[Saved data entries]
———
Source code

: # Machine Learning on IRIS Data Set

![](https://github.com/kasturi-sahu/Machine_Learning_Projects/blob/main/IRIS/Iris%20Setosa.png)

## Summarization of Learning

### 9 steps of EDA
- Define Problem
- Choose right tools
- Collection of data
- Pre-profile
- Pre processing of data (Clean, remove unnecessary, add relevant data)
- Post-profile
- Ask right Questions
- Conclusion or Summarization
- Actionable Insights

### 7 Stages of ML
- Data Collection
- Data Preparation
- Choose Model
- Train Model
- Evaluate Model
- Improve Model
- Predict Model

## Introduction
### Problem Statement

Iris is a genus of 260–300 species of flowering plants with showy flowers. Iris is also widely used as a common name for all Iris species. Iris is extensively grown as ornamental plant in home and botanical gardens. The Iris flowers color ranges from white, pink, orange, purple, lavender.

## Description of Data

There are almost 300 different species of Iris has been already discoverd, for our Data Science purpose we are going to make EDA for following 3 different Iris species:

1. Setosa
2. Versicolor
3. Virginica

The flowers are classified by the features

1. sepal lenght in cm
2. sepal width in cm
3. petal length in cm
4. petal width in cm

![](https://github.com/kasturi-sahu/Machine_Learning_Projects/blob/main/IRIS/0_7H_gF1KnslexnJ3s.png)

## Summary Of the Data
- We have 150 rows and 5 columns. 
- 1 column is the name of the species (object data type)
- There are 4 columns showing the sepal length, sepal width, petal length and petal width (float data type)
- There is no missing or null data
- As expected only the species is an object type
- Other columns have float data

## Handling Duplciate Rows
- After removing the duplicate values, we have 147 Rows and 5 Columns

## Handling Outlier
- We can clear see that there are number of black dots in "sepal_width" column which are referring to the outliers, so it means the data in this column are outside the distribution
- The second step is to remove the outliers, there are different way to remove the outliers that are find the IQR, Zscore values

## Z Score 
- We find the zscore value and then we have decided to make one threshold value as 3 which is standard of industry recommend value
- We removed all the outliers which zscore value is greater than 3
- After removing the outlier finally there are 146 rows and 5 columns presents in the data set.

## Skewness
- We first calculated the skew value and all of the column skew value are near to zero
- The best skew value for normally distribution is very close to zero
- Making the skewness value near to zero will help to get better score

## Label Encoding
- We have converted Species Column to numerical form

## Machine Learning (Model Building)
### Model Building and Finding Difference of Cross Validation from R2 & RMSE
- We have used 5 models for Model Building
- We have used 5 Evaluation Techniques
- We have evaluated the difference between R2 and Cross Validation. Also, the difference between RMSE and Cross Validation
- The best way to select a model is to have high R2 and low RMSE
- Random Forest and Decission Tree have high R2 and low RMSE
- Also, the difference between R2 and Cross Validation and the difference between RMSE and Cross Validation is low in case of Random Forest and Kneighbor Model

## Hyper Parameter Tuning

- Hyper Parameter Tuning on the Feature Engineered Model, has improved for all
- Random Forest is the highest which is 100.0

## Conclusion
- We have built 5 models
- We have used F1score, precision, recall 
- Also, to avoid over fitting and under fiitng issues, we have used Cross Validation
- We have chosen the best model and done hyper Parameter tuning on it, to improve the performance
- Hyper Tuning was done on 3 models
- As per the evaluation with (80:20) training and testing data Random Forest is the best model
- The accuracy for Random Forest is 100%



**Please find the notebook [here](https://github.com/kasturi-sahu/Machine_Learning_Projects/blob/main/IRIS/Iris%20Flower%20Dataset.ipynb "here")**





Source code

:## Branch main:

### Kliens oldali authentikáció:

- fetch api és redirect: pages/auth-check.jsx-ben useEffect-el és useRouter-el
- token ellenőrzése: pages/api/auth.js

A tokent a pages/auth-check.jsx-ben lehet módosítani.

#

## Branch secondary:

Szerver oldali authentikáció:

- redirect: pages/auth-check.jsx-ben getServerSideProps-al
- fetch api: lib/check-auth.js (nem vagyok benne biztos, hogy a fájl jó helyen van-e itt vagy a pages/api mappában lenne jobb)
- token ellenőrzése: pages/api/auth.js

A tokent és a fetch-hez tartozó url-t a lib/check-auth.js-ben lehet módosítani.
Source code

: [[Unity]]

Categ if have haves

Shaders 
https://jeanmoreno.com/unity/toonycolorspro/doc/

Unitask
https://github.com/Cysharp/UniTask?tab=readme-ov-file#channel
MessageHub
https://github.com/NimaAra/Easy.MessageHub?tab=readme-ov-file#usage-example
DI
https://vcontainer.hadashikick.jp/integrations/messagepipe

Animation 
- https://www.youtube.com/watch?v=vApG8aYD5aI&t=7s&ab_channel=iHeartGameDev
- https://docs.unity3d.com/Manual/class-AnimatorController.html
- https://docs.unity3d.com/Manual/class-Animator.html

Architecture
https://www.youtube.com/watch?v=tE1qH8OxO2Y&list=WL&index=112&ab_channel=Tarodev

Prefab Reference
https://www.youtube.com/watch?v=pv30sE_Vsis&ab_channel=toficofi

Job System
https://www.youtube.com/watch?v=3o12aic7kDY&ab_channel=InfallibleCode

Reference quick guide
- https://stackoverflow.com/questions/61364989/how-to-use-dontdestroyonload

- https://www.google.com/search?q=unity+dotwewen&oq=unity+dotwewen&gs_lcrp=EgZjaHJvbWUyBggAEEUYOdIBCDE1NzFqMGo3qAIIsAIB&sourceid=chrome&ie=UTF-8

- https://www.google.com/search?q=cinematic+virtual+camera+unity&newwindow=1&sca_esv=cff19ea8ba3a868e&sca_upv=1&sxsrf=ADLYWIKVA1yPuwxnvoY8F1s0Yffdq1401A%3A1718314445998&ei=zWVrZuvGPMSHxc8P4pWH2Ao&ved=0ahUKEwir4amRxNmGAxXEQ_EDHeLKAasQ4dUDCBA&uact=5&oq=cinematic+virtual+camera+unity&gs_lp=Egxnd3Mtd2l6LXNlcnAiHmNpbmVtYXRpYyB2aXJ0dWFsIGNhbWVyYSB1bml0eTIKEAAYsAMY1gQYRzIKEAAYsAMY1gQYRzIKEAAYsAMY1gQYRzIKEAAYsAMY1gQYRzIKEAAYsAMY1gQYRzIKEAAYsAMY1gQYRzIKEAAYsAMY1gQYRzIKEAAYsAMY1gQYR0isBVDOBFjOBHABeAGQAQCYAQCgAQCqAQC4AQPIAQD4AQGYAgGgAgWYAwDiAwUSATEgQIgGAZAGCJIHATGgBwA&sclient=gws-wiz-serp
———
▶ AIM OF THE EXERCISE:
Only the data above, repeated exactly, should make up the reply.

▶ ANSWER TO THE PROBLEM:
Source code

: # Machine Learning on IRIS Data Set

![](https://github.com/kasturi-sahu/Machine_Learning_Projects/blob/main/IRIS/Iris%20Setosa.png)

## Summarization of Learning

### 9 steps of EDA
- Define Problem
- Choose right tools
- Collection of data
- Pre-profile
- Pre processing of data (Clean, remove unnecessary, add relevant data)
- Post-profile
- Ask right Questions
- Conclusion or Summarization
- Actionable Insights

### 7 Stages of ML
- Data Collection
- Data Preparation
- Choose Model
- Train Model
- Evaluate Model
- Improve Model
- Predict Model

## Introduction
### Problem Statement

Iris is a genus of 260–300 species of flowering plants with showy flowers. Iris is also widely used as a common name for all Iris species. Iris is extensively grown as ornamental plant in home and botanical gardens. The Iris flowers color ranges from white, pink, orange, purple, lavender.

## Description of Data

There are almost 300 different species of Iris has been already discoverd, for our Data Science purpose we are going to make EDA for following 3 different Iris species:

1. Setosa
2. Versicolor
3. Virginica

The flowers are classified by the features

1. sepal lenght in cm
2. sepal width in cm
3. petal length in cm
4. petal width in cm

![](https://github.com/kasturi-sahu/Machine_Learning_Projects/blob/main/IRIS/0_7H_gF1KnslexnJ3s.png)

## Summary Of the Data
- We have 150 rows and 5 columns. 
- 1 column is the name of the species (object data type)
- There are 4 columns showing the sepal length, sepal width, petal length and petal width (float data type)
- There is no missing or null data
- As expected only the species is an object type
- Other columns have float data

## Handling Duplciate Rows
- After removing the duplicate values, we have 147 Rows and 5 Columns

## Handling Outlier
- We can clear see that there are number of black dots in "sepal_width" column which are referring to the outliers, so it means the data in this column are outside the distribution
- The second step is to remove the outliers, there are different way to remove the outliers that are find the IQR, Zscore values

## Z Score 
- We find the zscore value and then we have decided to make one threshold value as 3 which is standard of industry recommend value
- We removed all the outliers which zscore value is greater than 3
- After removing the outlier finally there are 146 rows and 5 columns presents in the data set.

## Skewness
- We first calculated the skew value and all of the column skew value are near to zero
- The best skew value for normally distribution is very close to zero
- Making the skewness value near to zero will help to get better score

## Label Encoding
- We have converted Species Column to numerical form

## Machine Learning (Model Building)
### Model Building and Finding Difference of Cross Validation from R2 & RMSE
- We have used 5 models for Model Building
- We have used 5 Evaluation Techniques
- We have evaluated the difference between R2 and Cross Validation. Also, the difference between RMSE and Cross Validation
- The best way to select a model is to have high R2 and low RMSE
- Random Forest and Decission Tree have high R2 and low RMSE
- Also, the difference between R2 and Cross Validation and the difference between RMSE and Cross Validation is low in case of Random Forest and Kneighbor Model

## Hyper Parameter Tuning

- Hyper Parameter Tuning on the Feature Engineered Model, has improved for all
- Random Forest is the highest which is 100.0

## Conclusion
- We have built 5 models
- We have used F1score, precision, recall 
- Also, to avoid over fitting and under fiitng issues, we have used Cross Validation
- We have chosen the best model and done hyper Parameter tuning on it, to improve the performance
- Hyper Tuning was done on 3 models
- As per the evaluation with (80:20) training and testing data Random Forest is the best model
- The accuracy for Random Forest is 100%



**Please find the notebook [here](https://github.com/kasturi-sahu/Machine_Learning_Projects/blob/main/IRIS/Iris%20Flower%20Dataset.ipynb "here")**





Source code

:## Branch main:

### Kliens oldali authentikáció:

- fetch api és redirect: pages/auth-check.jsx-ben useEffect-el és useRouter-el
- token ellenőrzése: pages/api/auth.js

A tokent a pages/auth-check.jsx-ben lehet módosítani.

#

## Branch secondary:

Szerver oldali authentikáció:

- redirect: pages/auth-check.jsx-ben getServerSideProps-al
- fetch api: lib/check-auth.js (nem vagyok benne biztos, hogy a fájl jó helyen van-e itt vagy a pages/api mappában lenne jobb)
- token ellenőrzése: pages/api/auth.js

A tokent és a fetch-hez tartozó url-t a lib/check-auth.js-ben lehet módosítani.
Source code

: [[Unity]]

Categ if have haves

Shaders 
https://jeanmoreno.com/unity/toonycolorspro/doc/

Unitask
https://github.com/Cysharp/UniTask?tab=readme-ov-file#channel
MessageHub
https://github.com/NimaAra/Easy.MessageHub?tab=readme-ov-file#usage-example
DI
https://vcontainer.hadashikick.jp/integrations/messagepipe

Animation 
- https://www.youtube.com/watch?v=vApG8aYD5aI&t=7s&ab_channel=iHeartGameDev
- https://docs.unity3d.com/Manual/class-AnimatorController.html
- https://docs.unity3d.com/Manual/class-Animator.html

Architecture
https://www.youtube.com/watch?v=tE1qH8OxO2Y&list=WL&index=112&ab_channel=Tarodev

Prefab Reference
https://www.youtube.com/watch?v=pv30sE_Vsis&ab_channel=toficofi

Job System
https://www.youtube.com/watch?v=3o12aic7kDY&ab_channel=InfallibleCode

Reference quick guide
- https://stackoverflow.com/questions/61364989/how-to-use-dontdestroyonload

- https://www.google.com/search?q=unity+dotwewen&oq=unity+dotwewen&gs_lcrp=EgZjaHJvbWUyBggAEEUYOdIBCDE1NzFqMGo3qAIIsAIB&sourceid=chrome&ie=UTF-8

- https://www.google.com/search?q=cinematic+virtual+camera+unity&newwindow=1&sca_esv=cff19ea8ba3a868e&sca_upv=1&sxsrf=ADLYWIKVA1yPuwxnvoY8F1s0Yffdq1401A%3A1718314445998&ei=zWVrZuvGPMSHxc8P4pWH2Ao&ved=0ahUKEwir4amRxNmGAxXEQ_EDHeLKAasQ4dUDCBA&uact=5&oq=cinematic+virtual+camera+unity&gs_lp=Egxnd3Mtd2l6LXNlcnAiHmNpbmVtYXRpYyB2aXJ0dWFsIGNhbWVyYSB1bml0eTIKEAAYsAMY1gQYRzIKEAAYsAMY1gQYRzIKEAAYsAMY1gQYRzIKEAAYsAMY1gQYRzIKEAAYsAMY1gQYRzIKEAAYsAMY1gQYRzIKEAAYsAMY1gQYRzIKEAAYsAMY1gQYR0isBVDOBFjOBHABeAGQAQCYAQCgAQCqAQC4AQPIAQD4AQGYAgGgAgWYAwDiAwUSATEgQIgGAZAGCJIHATGgBwA&sclient=gws-wiz-serp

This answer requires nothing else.